DATA FOR THIS TASK below:

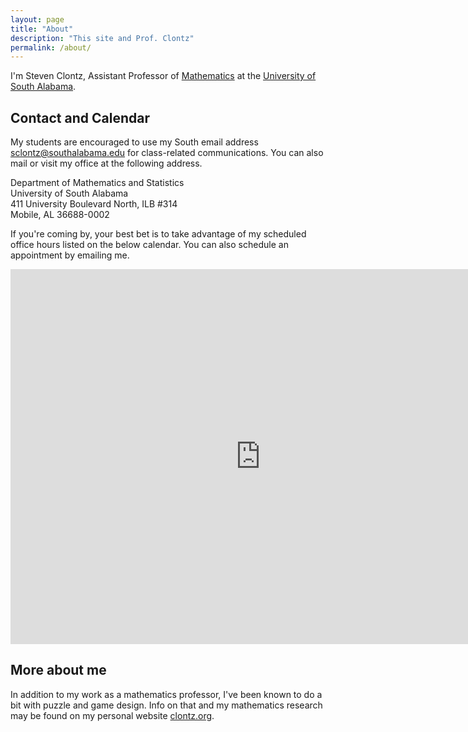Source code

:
 ```yaml
---
layout: page
title: "About"
description: "This site and Prof. Clontz"
permalink: /about/
---
```


I'm Steven Clontz, Assistant Professor of
[Mathematics][usamath] at the
[University of South Alabama][usa].

[usamath]: https://www.southalabama.edu/colleges/artsandsci/mathstat/
[usa]: https://www.southalabama.edu/

## Contact and Calendar

My students are encouraged
to use my South email address <sclontz@southalabama.edu>
for class-related communications. You can also mail or visit
my office at the following address.

Department of Mathematics and Statistics  
University of South Alabama  
411 University Boulevard North, ILB #314  
Mobile, AL 36688-0002

If you're coming by, your best bet is to take advantage of
my scheduled office hours listed
on the below calendar. You can also schedule an appointment by emailing me.

<iframe src="https://calendar.google.com/calendar/embed?src=sclontz%40southalabama.edu&ctz=America/Chicago" style="border: 0" width="800" height="600" frameborder="0" scrolling="no"></iframe>

## More about me

In addition to my work
as a mathematics professor, I've been known to do a bit with puzzle and
game design. Info on that and my mathematics research may be found
on my personal website [clontz.org](http://clontz.org).
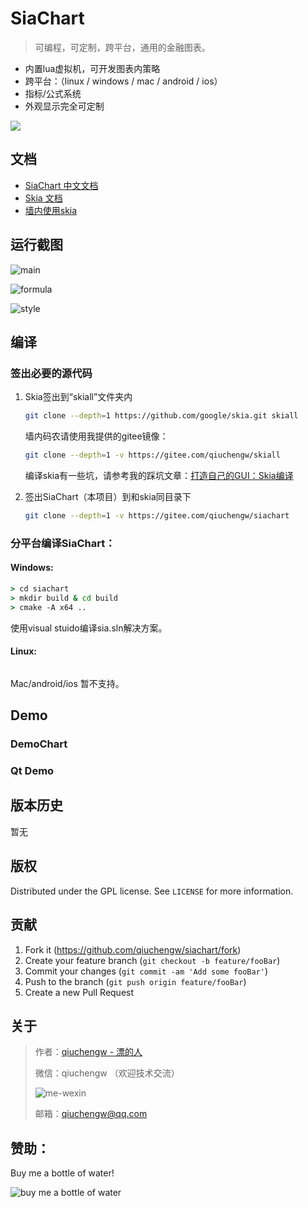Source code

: # SiaChart
> 可编程，可定制，跨平台，通用的金融图表。

- 内置lua虚拟机，可开发图表内策略
- 跨平台：（linux / windows / mac / android / ios）
- 指标/公式系统
- 外观显示完全可定制

![](header.png)

## 文档
* [SiaChart 中文文档](https://qiuchengw.github.io/zh-cn/)
* [Skia 文档](https://skia.org/)
* [墙内使用skia](https://piaode.ren/2018/08/01/%E6%89%93%E9%80%A0%E8%87%AA%E5%B7%B1%E7%9A%84GUI%EF%BC%9ASkia%E7%BC%96%E8%AF%91/)


## 运行截图

 ![main](https://raw.githubusercontent.com/qiuchengw/siachart/master/imgs/c-main.jpg)

 ![formula](https://raw.githubusercontent.com/qiuchengw/siachart/master/imgs/c-formula.jpg)

  ![style](https://raw.githubusercontent.com/qiuchengw/siachart/master/imgs/c-style.jpg)

## 编译

### 签出必要的源代码

1. Skia签出到“skiall”文件夹内
   ```sh
   git clone --depth=1 https://github.com/google/skia.git skiall
   ```

   墙内码农请使用我提供的gitee镜像：
   ```sh
   git clone --depth=1 -v https://gitee.com/qiuchengw/skiall
   ```

   编译skia有一些坑，请参考我的踩坑文章：[打造自己的GUI：Skia编译](https://piaode.ren/2018/08/01/%E6%89%93%E9%80%A0%E8%87%AA%E5%B7%B1%E7%9A%84GUI%EF%BC%9ASkia%E7%BC%96%E8%AF%91/)

2. 签出SiaChart（本项目）到和skia同目录下
   ```sh
   git clone --depth=1 -v https://gitee.com/qiuchengw/siachart
   ```

### 分平台编译SiaChart：

#### Windows:

```bat
> cd siachart 
> mkdir build & cd build
> cmake -A x64 ..
```
使用visual stuido编译sia.sln解决方案。

#### Linux:

```sh

```

Mac/android/ios 暂不支持。

## Demo
### DemoChart
### Qt Demo

## 版本历史

暂无
<!-- * 0.0.1 -->
<!-- * Work in progress -->

## 版权

Distributed under the GPL license. See ``LICENSE`` for more information.

## 贡献

1. Fork it (<https://github.com/qiuchengw/siachart/fork>)
2. Create your feature branch (`git checkout -b feature/fooBar`)
3. Commit your changes (`git commit -am 'Add some fooBar'`)
4. Push to the branch (`git push origin feature/fooBar`)
5. Create a new Pull Request

## 关于

> 作者：[qiuchengw - 漂的人](https://piaode.ren) 
> 
> 微信：qiuchengw （欢迎技术交流） 
> 
> ![me-wexin](https://raw.githubusercontent.com/qiuchengw/siachart/master/imgs/wx-me.jpg)
> 
> 邮箱：qiuchengw@qq.com

## 赞助：

Buy me a bottle of water!

 ![buy me a bottle of water](https://raw.githubusercontent.com/qiuchengw/siachart/master/imgs/wxpay.jpg)

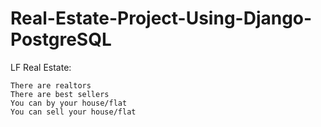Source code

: # Real-Estate-Project-Using-Django-PostgreSQL
LF Real Estate:
```
There are realtors
There are best sellers
You can by your house/flat
You can sell your house/flat
```
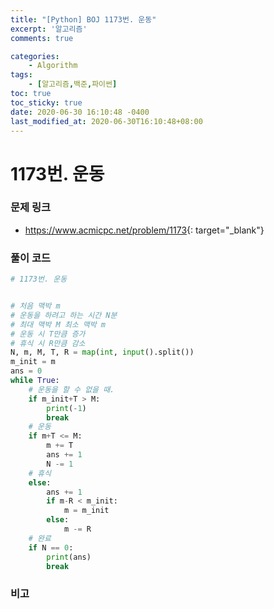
 ```yaml
---
title: "[Python] BOJ 1173번. 운동"
excerpt: '알고리즘'
comments: true

categories:
    - Algorithm
tags:
    - [알고리즘,백준,파이썬]
toc: true
toc_sticky: true
date: 2020-06-30 16:10:48 -0400
last_modified_at: 2020-06-30T16:10:48+08:00
---
```


# 1173번. 운동

### 문제 링크
- <https://www.acmicpc.net/problem/1173>{: target="\_blank"}

### 풀이 코드

```python
# 1173번. 운동


# 처음 맥박 m
# 운동을 하려고 하는 시간 N분
# 최대 맥박 M 최소 맥박 m
# 운동 시 T만큼 증가
# 휴식 시 R만큼 감소
N, m, M, T, R = map(int, input().split())
m_init = m
ans = 0
while True:
    # 운동을 할 수 없을 때.
    if m_init+T > M:
        print(-1)
        break
    # 운동
    if m+T <= M:
        m += T
        ans += 1
        N -= 1
    # 휴식
    else:
        ans += 1
        if m-R < m_init:
            m = m_init
        else:
            m -= R
    # 완료
    if N == 0:
        print(ans)
        break
```

### 비고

End of DATA FOR THIS TASK.

- _WHAT THIS TASK INVOLVES_:
Every entry above, pictures excluded, needs to be duplicated exactly.

- _RESULT OF THE EXERCISE_:
Source code

:
 ```yaml
---
layout: page
title: "About"
description: "This site and Prof. Clontz"
permalink: /about/
---
```


I'm Steven Clontz, Assistant Professor of
[Mathematics][usamath] at the
[University of South Alabama][usa].

[usamath]: https://www.southalabama.edu/colleges/artsandsci/mathstat/
[usa]: https://www.southalabama.edu/

## Contact and Calendar

My students are encouraged
to use my South email address <sclontz@southalabama.edu>
for class-related communications. You can also mail or visit
my office at the following address.

Department of Mathematics and Statistics  
University of South Alabama  
411 University Boulevard North, ILB #314  
Mobile, AL 36688-0002

If you're coming by, your best bet is to take advantage of
my scheduled office hours listed
on the below calendar. You can also schedule an appointment by emailing me.

<iframe src="https://calendar.google.com/calendar/embed?src=sclontz%40southalabama.edu&ctz=America/Chicago" style="border: 0" width="800" height="600" frameborder="0" scrolling="no"></iframe>

## More about me

In addition to my work
as a mathematics professor, I've been known to do a bit with puzzle and
game design. Info on that and my mathematics research may be found
on my personal website [clontz.org](http://clontz.org).
Source code

: # SiaChart
> 可编程，可定制，跨平台，通用的金融图表。

- 内置lua虚拟机，可开发图表内策略
- 跨平台：（linux / windows / mac / android / ios）
- 指标/公式系统
- 外观显示完全可定制

![](header.png)

## 文档
* [SiaChart 中文文档](https://qiuchengw.github.io/zh-cn/)
* [Skia 文档](https://skia.org/)
* [墙内使用skia](https://piaode.ren/2018/08/01/%E6%89%93%E9%80%A0%E8%87%AA%E5%B7%B1%E7%9A%84GUI%EF%BC%9ASkia%E7%BC%96%E8%AF%91/)


## 运行截图

 ![main](https://raw.githubusercontent.com/qiuchengw/siachart/master/imgs/c-main.jpg)

 ![formula](https://raw.githubusercontent.com/qiuchengw/siachart/master/imgs/c-formula.jpg)

  ![style](https://raw.githubusercontent.com/qiuchengw/siachart/master/imgs/c-style.jpg)

## 编译

### 签出必要的源代码

1. Skia签出到“skiall”文件夹内
   ```sh
   git clone --depth=1 https://github.com/google/skia.git skiall
   ```

   墙内码农请使用我提供的gitee镜像：
   ```sh
   git clone --depth=1 -v https://gitee.com/qiuchengw/skiall
   ```

   编译skia有一些坑，请参考我的踩坑文章：[打造自己的GUI：Skia编译](https://piaode.ren/2018/08/01/%E6%89%93%E9%80%A0%E8%87%AA%E5%B7%B1%E7%9A%84GUI%EF%BC%9ASkia%E7%BC%96%E8%AF%91/)

2. 签出SiaChart（本项目）到和skia同目录下
   ```sh
   git clone --depth=1 -v https://gitee.com/qiuchengw/siachart
   ```

### 分平台编译SiaChart：

#### Windows:

```bat
> cd siachart 
> mkdir build & cd build
> cmake -A x64 ..
```
使用visual stuido编译sia.sln解决方案。

#### Linux:

```sh

```

Mac/android/ios 暂不支持。

## Demo
### DemoChart
### Qt Demo

## 版本历史

暂无
<!-- * 0.0.1 -->
<!-- * Work in progress -->

## 版权

Distributed under the GPL license. See ``LICENSE`` for more information.

## 贡献

1. Fork it (<https://github.com/qiuchengw/siachart/fork>)
2. Create your feature branch (`git checkout -b feature/fooBar`)
3. Commit your changes (`git commit -am 'Add some fooBar'`)
4. Push to the branch (`git push origin feature/fooBar`)
5. Create a new Pull Request

## 关于

> 作者：[qiuchengw - 漂的人](https://piaode.ren) 
> 
> 微信：qiuchengw （欢迎技术交流） 
> 
> ![me-wexin](https://raw.githubusercontent.com/qiuchengw/siachart/master/imgs/wx-me.jpg)
> 
> 邮箱：qiuchengw@qq.com

## 赞助：

Buy me a bottle of water!

 ![buy me a bottle of water](https://raw.githubusercontent.com/qiuchengw/siachart/master/imgs/wxpay.jpg)

Source code

: # Real-Estate-Project-Using-Django-PostgreSQL
LF Real Estate:
```
There are realtors
There are best sellers
You can by your house/flat
You can sell your house/flat
```
 ```yaml
---
title: "[Python] BOJ 1173번. 운동"
excerpt: '알고리즘'
comments: true

categories:
    - Algorithm
tags:
    - [알고리즘,백준,파이썬]
toc: true
toc_sticky: true
date: 2020-06-30 16:10:48 -0400
last_modified_at: 2020-06-30T16:10:48+08:00
---
```


# 1173번. 운동

### 문제 링크
- <https://www.acmicpc.net/problem/1173>{: target="\_blank"}

### 풀이 코드

```python
# 1173번. 운동


# 처음 맥박 m
# 운동을 하려고 하는 시간 N분
# 최대 맥박 M 최소 맥박 m
# 운동 시 T만큼 증가
# 휴식 시 R만큼 감소
N, m, M, T, R = map(int, input().split())
m_init = m
ans = 0
while True:
    # 운동을 할 수 없을 때.
    if m_init+T > M:
        print(-1)
        break
    # 운동
    if m+T <= M:
        m += T
        ans += 1
        N -= 1
    # 휴식
    else:
        ans += 1
        if m-R < m_init:
            m = m_init
        else:
            m -= R
    # 완료
    if N == 0:
        print(ans)
        break
```

### 비고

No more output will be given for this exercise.